# Load the processed dataset

In [1]:
import pandas as pd
from sklearn.model_selection import train_test_split
from sklearn.ensemble import RandomForestClassifier
import joblib
import shap
import lime
import lime.lime_tabular
import matplotlib.pyplot as plt

# Load processed data
fraud_data = pd.read_csv('../data/processed/processed_fraud_data_with_country.csv')
credit_card_data = pd.read_csv('../data/processed/processed_credit_card_data.csv')
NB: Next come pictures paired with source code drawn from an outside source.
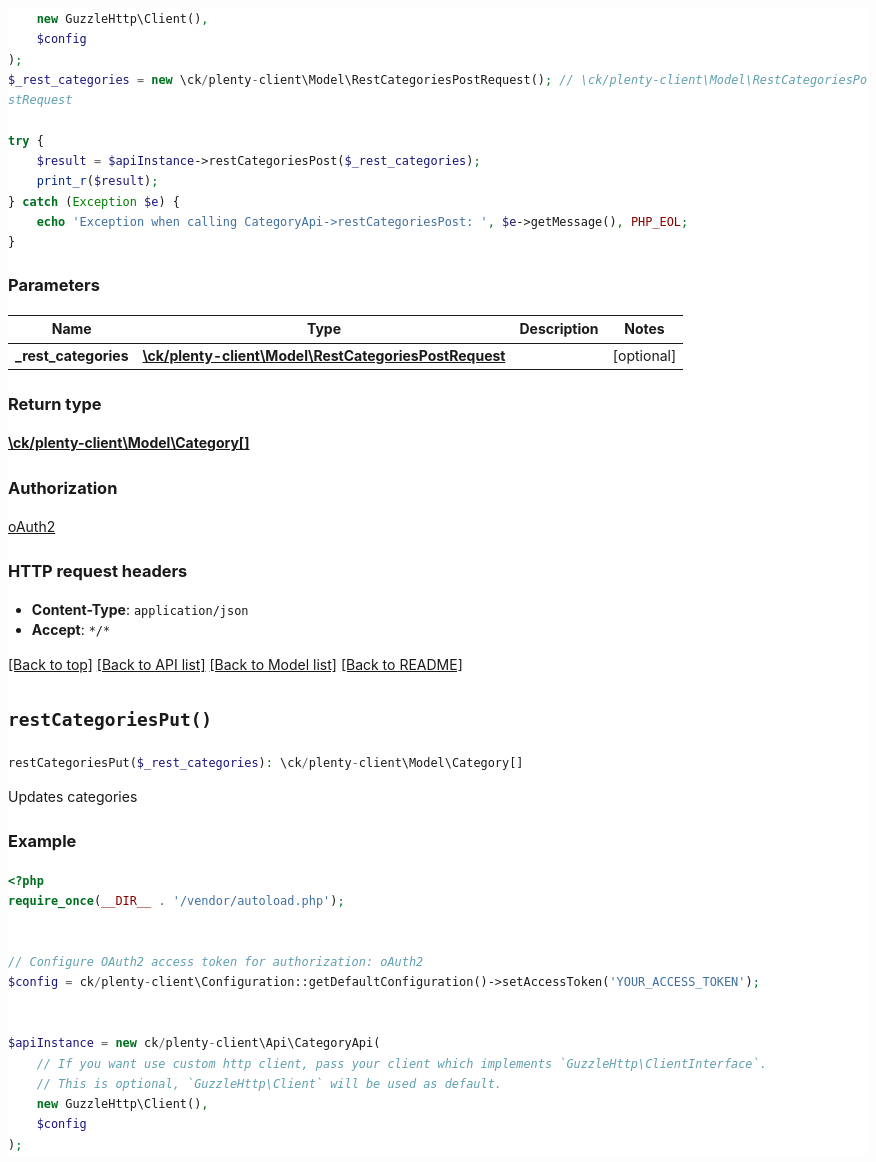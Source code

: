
 ```php
    new GuzzleHttp\Client(),
    $config
);
$_rest_categories = new \ck/plenty-client\Model\RestCategoriesPostRequest(); // \ck/plenty-client\Model\RestCategoriesPostRequest

try {
    $result = $apiInstance->restCategoriesPost($_rest_categories);
    print_r($result);
} catch (Exception $e) {
    echo 'Exception when calling CategoryApi->restCategoriesPost: ', $e->getMessage(), PHP_EOL;
}
```

### Parameters

| Name | Type | Description  | Notes |
| ------------- | ------------- | ------------- | ------------- |
| **_rest_categories** | [**\ck/plenty-client\Model\RestCategoriesPostRequest**](../Model/RestCategoriesPostRequest.md)|  | [optional] |

### Return type

[**\ck/plenty-client\Model\Category[]**](../Model/Category.md)

### Authorization

[oAuth2](../../README.md#oAuth2)

### HTTP request headers

- **Content-Type**: `application/json`
- **Accept**: `*/*`

[[Back to top]](#) [[Back to API list]](../../README.md#endpoints)
[[Back to Model list]](../../README.md#models)
[[Back to README]](../../README.md)

## `restCategoriesPut()`

```php
restCategoriesPut($_rest_categories): \ck/plenty-client\Model\Category[]
```

Updates categories

### Example

```php
<?php
require_once(__DIR__ . '/vendor/autoload.php');


// Configure OAuth2 access token for authorization: oAuth2
$config = ck/plenty-client\Configuration::getDefaultConfiguration()->setAccessToken('YOUR_ACCESS_TOKEN');


$apiInstance = new ck/plenty-client\Api\CategoryApi(
    // If you want use custom http client, pass your client which implements `GuzzleHttp\ClientInterface`.
    // This is optional, `GuzzleHttp\Client` will be used as default.
    new GuzzleHttp\Client(),
    $config
);
```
  from .autonotebook import tqdm as notebook_tqdm


## Split the data into features and target

In [2]:
# Split the data into features and target
X_fraud = fraud_data.drop(columns=['class'])
y_fraud = fraud_data['class']

X_credit = credit_card_data.drop(columns=['Class'])
y_credit = credit_card_data['Class']

## Split the data into training and test sets

In [3]:
# Split the data into training and test sets
X_train_fraud, X_test_fraud, y_train_fraud, y_test_fraud = train_test_split(X_fraud, y_fraud, test_size=0.2, random_state=42)
X_train_credit, X_test_credit, y_train_credit, y_test_credit = train_test_split(X_credit, y_credit, test_size=0.2, random_state=42)

## Loading Pre-trained Models
Assuming you have already trained and saved your models in the specified directories (notebooks/models/fraud_data/ and notebooks/models/credit_card_data/):

In [5]:
# Load pre-trained fraud detection model
fraud_model_path = './models/fraud_data/random_forest_model.joblib'
fraud_model = joblib.load(fraud_model_path)

# Load pre-trained credit card default prediction model
credit_model_path = './models/credit_card_data/random_forest_model.joblib'
credit_model = joblib.load(credit_model_path)

# Model Explainability with SHAP and LIME
Assuming you have already defined your test sets (X_test_fraud, X_test_credit) and imported necessary libraries (shap, lime, matplotlib.pyplot):

## SHAP Explainability

In [6]:
# Ensure test data is only numeric for SHAP explainability
X_test_fraud_numeric = X_test_fraud.select_dtypes(include=['number'])
X_test_credit_numeric = X_test_credit.select_dtypes(include=['number'])

In [7]:
# SHAP explainability for fraud model
explainer_shap_fraud = shap.TreeExplainer(fraud_model)
shap_values_fraud = explainer_shap_fraud.shap_values(X_test_fraud_numeric)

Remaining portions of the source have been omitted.